O ordenado mínimo desceu? Venha então mais um elogio da Alemanha

Há alguns meses, a chanceler Angela Merkel afirmou ter um “grande respeito” pelas reformas estruturais que estão a ser implementadas em Portugal. Mais recentemente, o ministro das finanças alemão, Wolfgang Schäuble, sublinhou, não sem uma ponta de ciúme, que o seu homólogo português, Vítor Gaspar, era “o homem certo no lugar certo” para debelar a crise. Acto contínuo, Philip Rösler, ministro da economia, curiosamente também da Alemanha, frisou que o caminho “muito difícil” seguido por Portugal “está a ser traçado de forma exemplar para a Europa e para o mundo”. Perante estes três casos, a primeira ilação a tirar é que os alemães, afinal, não são desprovidos de sentido de humor.

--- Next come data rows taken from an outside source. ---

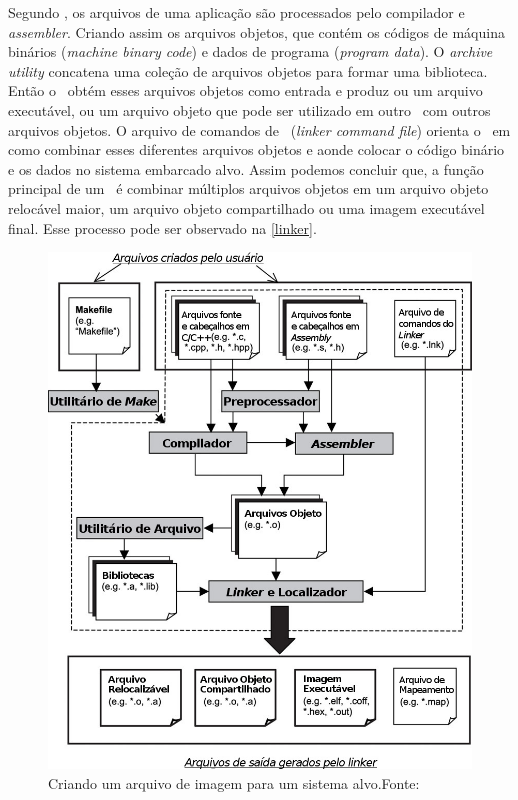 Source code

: Segundo , os arquivos de uma aplicação são processados pelo compilador e \textit{assembler}. Criando assim os arquivos objetos, que contém os códigos de máquina binários (\textit{machine binary code}) e dados de programa (\textit{program data}). O \textit{archive utility} concatena uma coleção de arquivos objetos para formar uma biblioteca. Então o \linker\ obtém esses arquivos objetos como entrada e produz ou um arquivo executável, ou um arquivo objeto que pode ser utilizado em outro \linker\ com outros arquivos objetos. O arquivo de comandos de \linker\ (\textit{linker command file}) orienta o \linker\ em como combinar esses diferentes arquivos objetos e aonde colocar o código binário e os dados no sistema embarcado alvo. Assim podemos concluir que, a função principal de um \linker\ é combinar múltiplos arquivos objetos em um arquivo objeto relocável maior, um arquivo objeto compartilhado ou uma imagem executável final. Esse processo pode ser observado na \autoref{linker}.

\begin{figure}[H]
    \scriptsize
     \centering
     \includegraphics[scale=0.5]{dados/figuras/Linker.png}
     \caption{Criando um arquivo de imagem para um sistema alvo.\newline Fonte:\cite{Qing2003}}
     \label{linker}
\end{figure}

Tamanha enxurrada de elogios só podia redundar em 81 milhões de invejosos em relação ao exemplo da Europa e do mundo. Na verdade, quando um trabalhador alemão ouve falar do desemprego em Portugal, é obrigado a pregar os olhos no chão, em silêncio. Não apenas por vergonha, mas também para ver se encontra a enfezada taxa de desemprego-bonsai de 6,5% que o seu país tristemente ostenta. Depois, olha para o céu e deixa escapar um suspiro desgostoso ao contemplar o imponente eucalipto português de desempregados que ondula do alto dos seus 15,3%.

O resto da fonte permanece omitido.